* Prompt
Nothing but the lines from the one containing "start a container" through the end of the data below may appear in the response, each one exact.

* Information

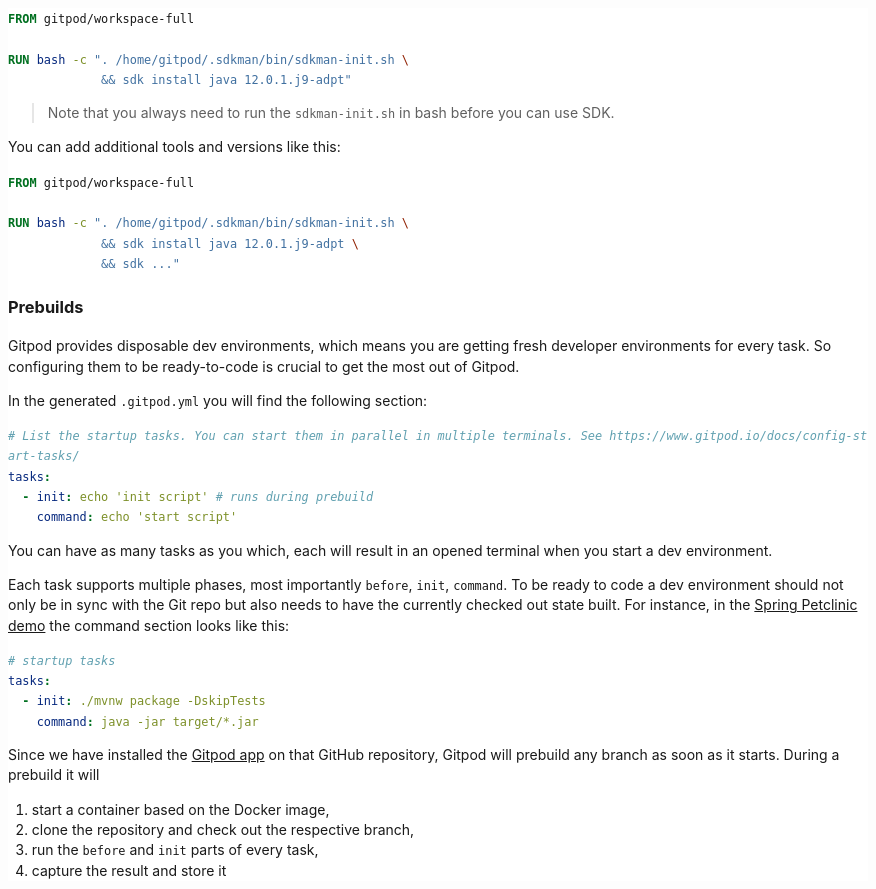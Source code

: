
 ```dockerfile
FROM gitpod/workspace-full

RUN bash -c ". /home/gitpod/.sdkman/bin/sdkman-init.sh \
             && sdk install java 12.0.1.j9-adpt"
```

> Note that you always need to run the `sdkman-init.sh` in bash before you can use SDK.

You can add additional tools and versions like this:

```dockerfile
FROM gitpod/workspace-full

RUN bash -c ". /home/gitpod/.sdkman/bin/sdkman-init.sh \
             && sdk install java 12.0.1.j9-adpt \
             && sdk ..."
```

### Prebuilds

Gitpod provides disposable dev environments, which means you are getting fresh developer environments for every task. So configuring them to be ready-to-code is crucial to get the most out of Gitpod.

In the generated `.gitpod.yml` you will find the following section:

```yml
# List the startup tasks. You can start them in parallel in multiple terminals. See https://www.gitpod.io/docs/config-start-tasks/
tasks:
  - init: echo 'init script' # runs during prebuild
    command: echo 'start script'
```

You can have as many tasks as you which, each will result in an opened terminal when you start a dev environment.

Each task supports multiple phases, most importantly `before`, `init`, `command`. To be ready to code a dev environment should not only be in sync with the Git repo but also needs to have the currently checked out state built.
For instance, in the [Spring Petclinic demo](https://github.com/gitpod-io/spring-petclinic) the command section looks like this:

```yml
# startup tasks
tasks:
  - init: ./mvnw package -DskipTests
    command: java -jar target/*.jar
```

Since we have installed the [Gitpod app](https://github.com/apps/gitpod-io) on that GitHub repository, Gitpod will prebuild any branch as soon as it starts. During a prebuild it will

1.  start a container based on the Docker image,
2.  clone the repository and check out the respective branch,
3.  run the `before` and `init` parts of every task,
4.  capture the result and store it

* Result
1.  start a container based on the Docker image,
2.  clone the repository and check out the respective branch,
3.  run the `before` and `init` parts of every task,
4.  capture the result and store it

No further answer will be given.